■ **Rendered images with source text**
━━━━━━━━━━━━━━━━

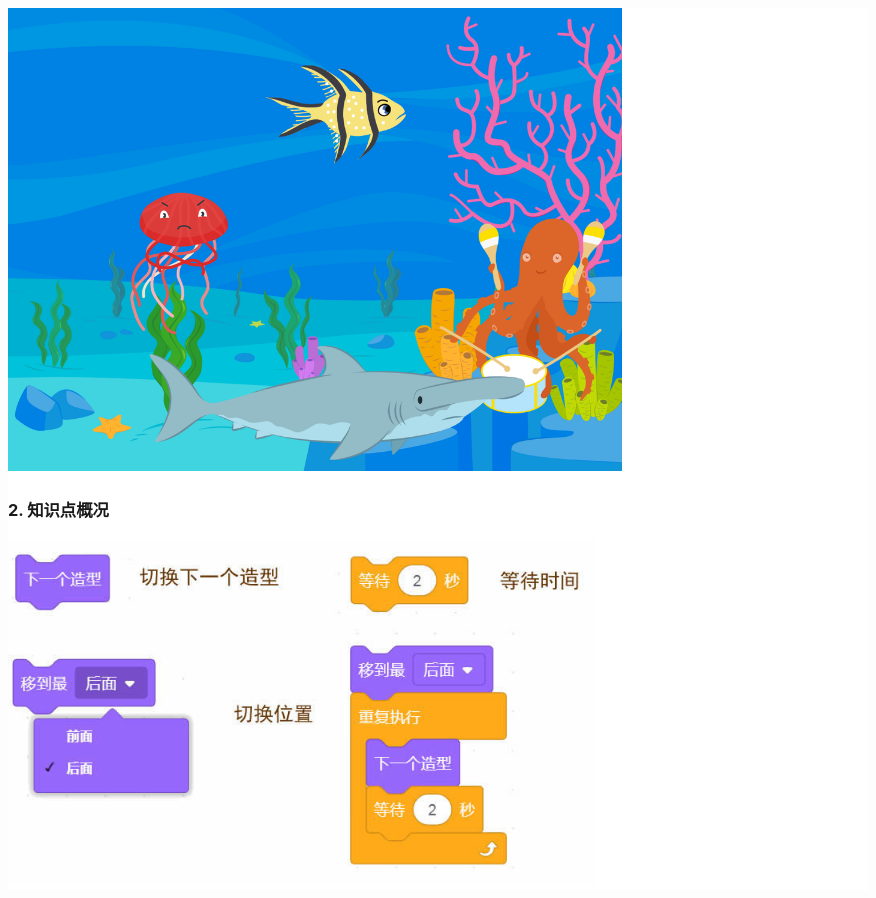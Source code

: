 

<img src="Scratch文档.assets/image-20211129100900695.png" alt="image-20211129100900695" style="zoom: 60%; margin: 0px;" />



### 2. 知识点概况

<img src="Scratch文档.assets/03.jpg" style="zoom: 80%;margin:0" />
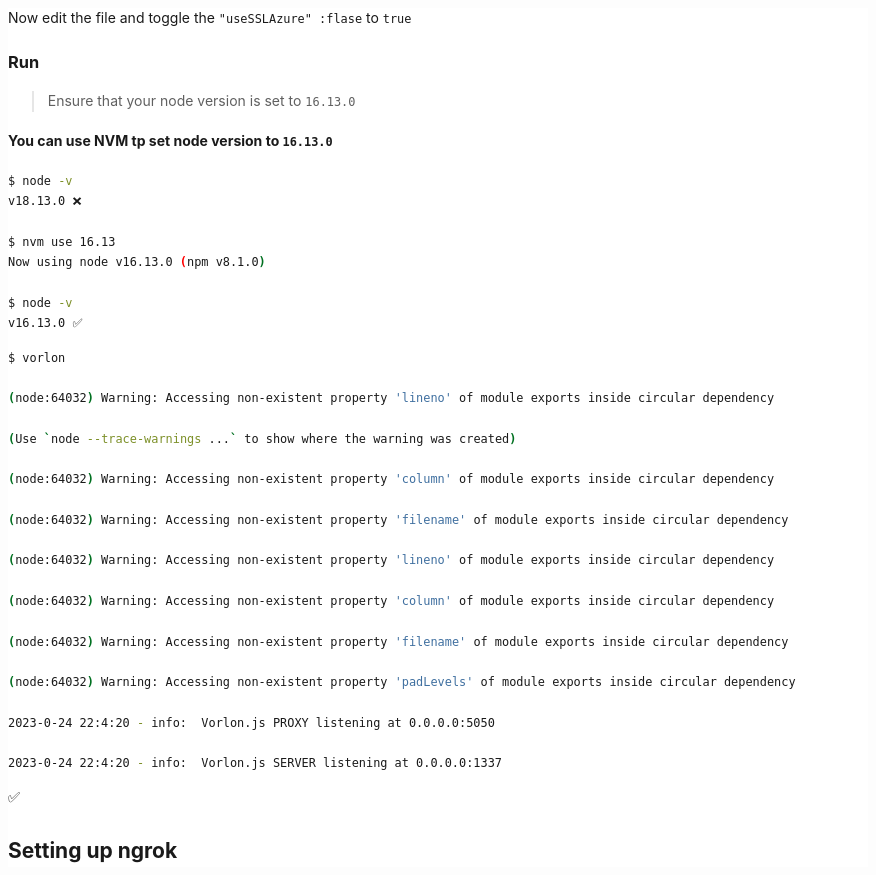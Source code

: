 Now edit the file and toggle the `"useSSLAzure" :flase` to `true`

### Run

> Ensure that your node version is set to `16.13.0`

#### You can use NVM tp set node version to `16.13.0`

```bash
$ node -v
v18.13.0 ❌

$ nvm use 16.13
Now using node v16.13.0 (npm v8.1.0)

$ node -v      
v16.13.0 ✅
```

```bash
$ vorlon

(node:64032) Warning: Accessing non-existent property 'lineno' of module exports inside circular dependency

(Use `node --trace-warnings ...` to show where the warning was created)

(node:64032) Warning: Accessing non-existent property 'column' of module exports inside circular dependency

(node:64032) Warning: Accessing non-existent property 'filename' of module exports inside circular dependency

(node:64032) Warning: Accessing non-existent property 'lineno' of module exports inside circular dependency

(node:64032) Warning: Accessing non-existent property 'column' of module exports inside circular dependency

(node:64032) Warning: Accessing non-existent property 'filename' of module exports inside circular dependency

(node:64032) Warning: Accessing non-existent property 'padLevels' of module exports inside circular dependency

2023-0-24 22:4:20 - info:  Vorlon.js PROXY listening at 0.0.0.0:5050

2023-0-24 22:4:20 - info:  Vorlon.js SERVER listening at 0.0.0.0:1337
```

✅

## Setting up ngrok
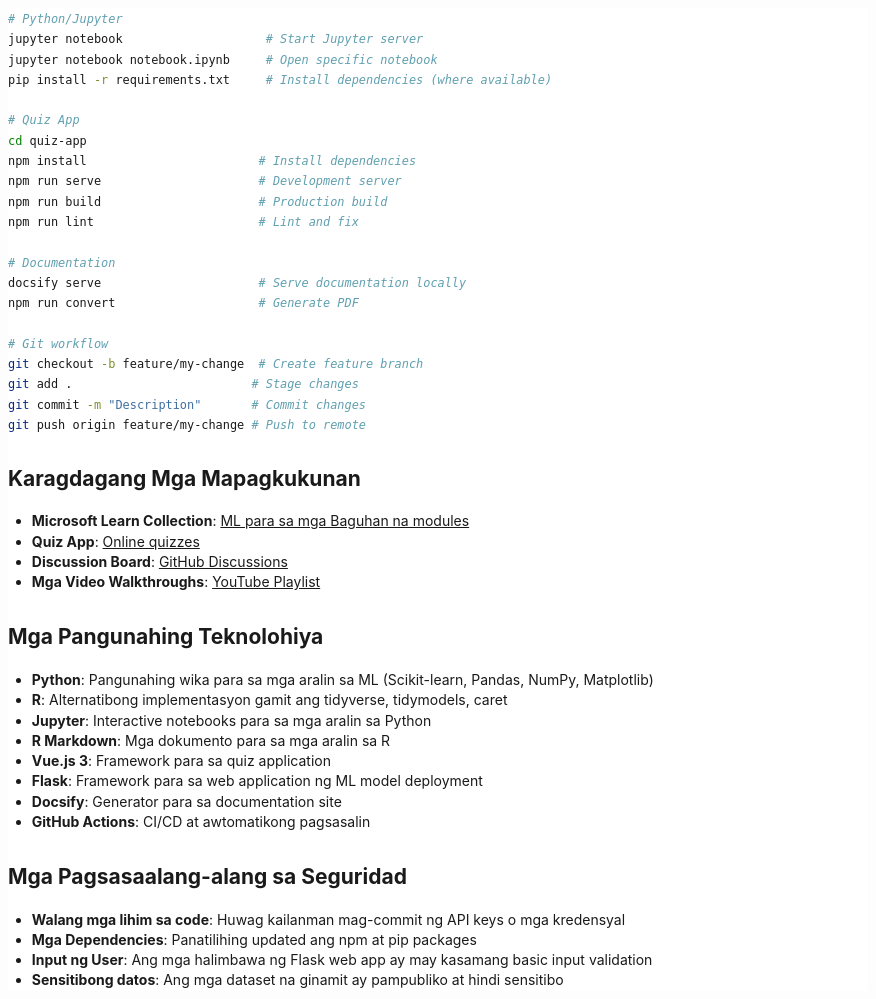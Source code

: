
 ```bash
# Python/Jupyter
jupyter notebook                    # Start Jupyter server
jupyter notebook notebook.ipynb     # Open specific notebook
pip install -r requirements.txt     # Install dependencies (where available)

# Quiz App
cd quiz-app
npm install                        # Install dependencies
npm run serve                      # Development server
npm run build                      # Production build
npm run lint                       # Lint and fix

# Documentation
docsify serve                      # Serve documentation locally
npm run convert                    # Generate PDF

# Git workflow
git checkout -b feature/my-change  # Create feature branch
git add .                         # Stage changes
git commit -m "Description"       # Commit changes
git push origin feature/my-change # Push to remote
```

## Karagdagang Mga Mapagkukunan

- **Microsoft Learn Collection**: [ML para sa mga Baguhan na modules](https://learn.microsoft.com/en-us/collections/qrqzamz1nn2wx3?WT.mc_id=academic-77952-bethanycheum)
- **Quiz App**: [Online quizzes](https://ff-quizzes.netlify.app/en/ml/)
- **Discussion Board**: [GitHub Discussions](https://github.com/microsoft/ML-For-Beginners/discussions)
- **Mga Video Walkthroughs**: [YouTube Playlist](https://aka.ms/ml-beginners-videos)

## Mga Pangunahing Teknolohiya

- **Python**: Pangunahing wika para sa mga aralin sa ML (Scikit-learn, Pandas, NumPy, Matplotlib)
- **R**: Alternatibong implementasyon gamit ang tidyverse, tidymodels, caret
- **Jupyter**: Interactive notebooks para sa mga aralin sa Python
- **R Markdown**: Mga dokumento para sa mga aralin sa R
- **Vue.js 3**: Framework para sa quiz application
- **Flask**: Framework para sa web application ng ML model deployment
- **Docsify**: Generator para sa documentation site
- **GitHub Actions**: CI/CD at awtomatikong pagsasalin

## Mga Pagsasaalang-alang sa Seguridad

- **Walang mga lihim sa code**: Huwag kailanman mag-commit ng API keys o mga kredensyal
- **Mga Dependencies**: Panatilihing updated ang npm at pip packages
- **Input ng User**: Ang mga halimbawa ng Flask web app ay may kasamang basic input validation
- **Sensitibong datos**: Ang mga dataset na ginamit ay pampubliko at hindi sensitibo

━━━━━━━━━━━━━━━━

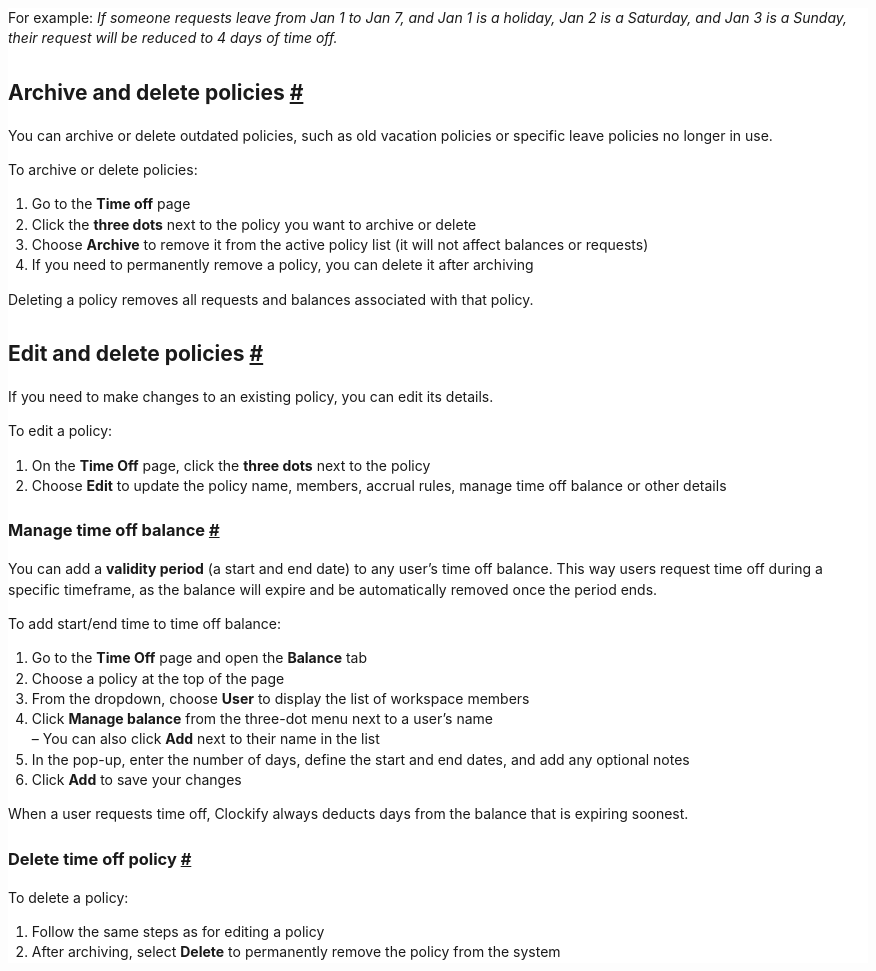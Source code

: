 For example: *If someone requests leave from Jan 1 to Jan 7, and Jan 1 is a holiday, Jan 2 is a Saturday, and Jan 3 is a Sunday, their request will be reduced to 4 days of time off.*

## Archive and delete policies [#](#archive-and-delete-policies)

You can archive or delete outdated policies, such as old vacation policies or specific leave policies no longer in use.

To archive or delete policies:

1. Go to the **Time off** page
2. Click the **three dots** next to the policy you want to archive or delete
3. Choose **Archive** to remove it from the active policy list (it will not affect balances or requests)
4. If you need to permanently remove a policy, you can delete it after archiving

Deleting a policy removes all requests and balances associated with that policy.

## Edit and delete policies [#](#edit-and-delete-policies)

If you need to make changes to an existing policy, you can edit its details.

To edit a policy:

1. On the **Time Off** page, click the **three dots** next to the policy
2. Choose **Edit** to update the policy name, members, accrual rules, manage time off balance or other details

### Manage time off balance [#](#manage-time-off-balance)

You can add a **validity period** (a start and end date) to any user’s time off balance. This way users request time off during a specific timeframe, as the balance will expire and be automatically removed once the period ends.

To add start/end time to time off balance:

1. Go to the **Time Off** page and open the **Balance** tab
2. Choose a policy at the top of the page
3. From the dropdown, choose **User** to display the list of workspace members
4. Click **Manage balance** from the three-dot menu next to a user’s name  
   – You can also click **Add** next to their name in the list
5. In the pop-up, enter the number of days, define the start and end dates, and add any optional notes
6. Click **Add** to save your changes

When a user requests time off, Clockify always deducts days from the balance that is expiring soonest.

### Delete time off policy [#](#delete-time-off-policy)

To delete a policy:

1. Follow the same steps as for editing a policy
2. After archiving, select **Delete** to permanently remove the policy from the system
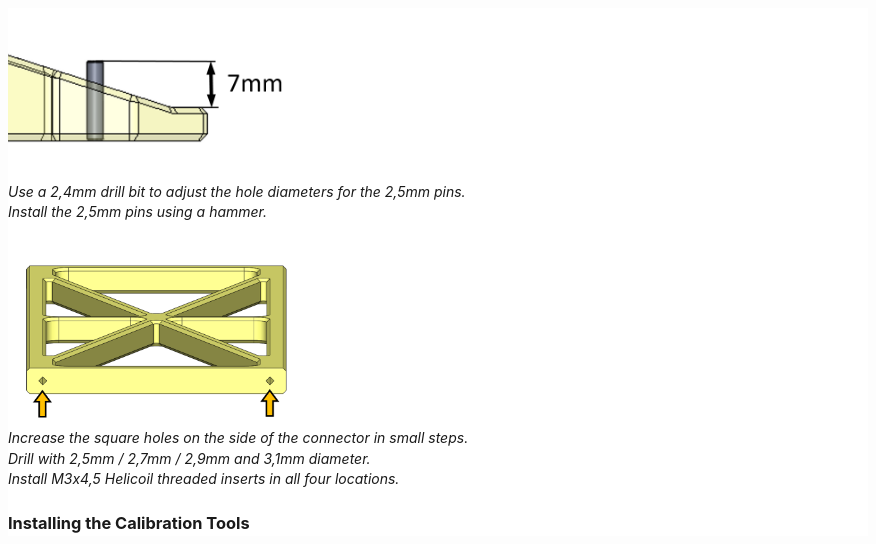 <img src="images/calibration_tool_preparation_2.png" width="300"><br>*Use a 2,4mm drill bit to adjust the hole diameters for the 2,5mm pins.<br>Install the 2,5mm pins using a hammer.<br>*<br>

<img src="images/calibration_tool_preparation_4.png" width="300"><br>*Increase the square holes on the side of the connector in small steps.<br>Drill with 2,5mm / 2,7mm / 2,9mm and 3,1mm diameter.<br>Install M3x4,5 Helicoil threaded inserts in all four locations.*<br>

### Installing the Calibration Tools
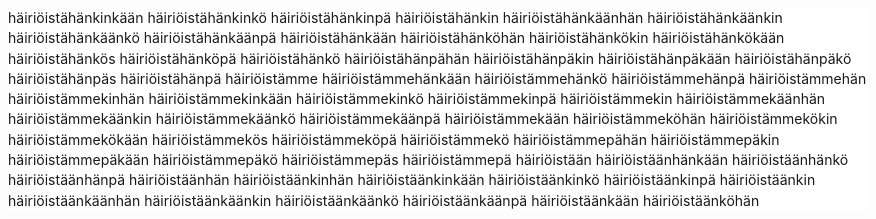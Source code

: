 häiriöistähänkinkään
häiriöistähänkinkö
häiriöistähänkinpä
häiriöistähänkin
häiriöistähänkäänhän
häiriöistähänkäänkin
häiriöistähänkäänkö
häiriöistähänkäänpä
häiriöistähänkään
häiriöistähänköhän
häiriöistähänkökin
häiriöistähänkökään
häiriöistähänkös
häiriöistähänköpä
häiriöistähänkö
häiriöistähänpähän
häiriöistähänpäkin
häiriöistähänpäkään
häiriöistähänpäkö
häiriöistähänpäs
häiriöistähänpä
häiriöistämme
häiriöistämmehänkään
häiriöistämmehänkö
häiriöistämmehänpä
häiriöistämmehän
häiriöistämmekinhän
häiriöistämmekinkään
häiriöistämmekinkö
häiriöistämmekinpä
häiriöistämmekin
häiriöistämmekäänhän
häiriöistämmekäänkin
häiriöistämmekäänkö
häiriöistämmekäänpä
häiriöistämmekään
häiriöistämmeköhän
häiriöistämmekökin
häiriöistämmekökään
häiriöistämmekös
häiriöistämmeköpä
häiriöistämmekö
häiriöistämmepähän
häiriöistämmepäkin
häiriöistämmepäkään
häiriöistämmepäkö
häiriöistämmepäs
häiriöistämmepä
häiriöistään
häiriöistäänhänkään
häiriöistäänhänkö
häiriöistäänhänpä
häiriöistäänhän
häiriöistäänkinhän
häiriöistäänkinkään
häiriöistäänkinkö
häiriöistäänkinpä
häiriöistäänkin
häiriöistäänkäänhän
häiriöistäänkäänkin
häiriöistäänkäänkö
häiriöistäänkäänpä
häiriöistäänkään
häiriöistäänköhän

━━━━━━━━━━━━━━━━

■ **Instructions to follow**
Working from the records above, write out verbatim only the lines from the line containing "- **Mga Video" through the line containing "- **Mga Dependencies**: Panatilihing".

■ **Solved exercise**
- **Mga Video Walkthroughs**: [YouTube Playlist](https://aka.ms/ml-beginners-videos)

## Mga Pangunahing Teknolohiya

- **Python**: Pangunahing wika para sa mga aralin sa ML (Scikit-learn, Pandas, NumPy, Matplotlib)
- **R**: Alternatibong implementasyon gamit ang tidyverse, tidymodels, caret
- **Jupyter**: Interactive notebooks para sa mga aralin sa Python
- **R Markdown**: Mga dokumento para sa mga aralin sa R
- **Vue.js 3**: Framework para sa quiz application
- **Flask**: Framework para sa web application ng ML model deployment
- **Docsify**: Generator para sa documentation site
- **GitHub Actions**: CI/CD at awtomatikong pagsasalin

## Mga Pagsasaalang-alang sa Seguridad

- **Walang mga lihim sa code**: Huwag kailanman mag-commit ng API keys o mga kredensyal
- **Mga Dependencies**: Panatilihing updated ang npm at pip packages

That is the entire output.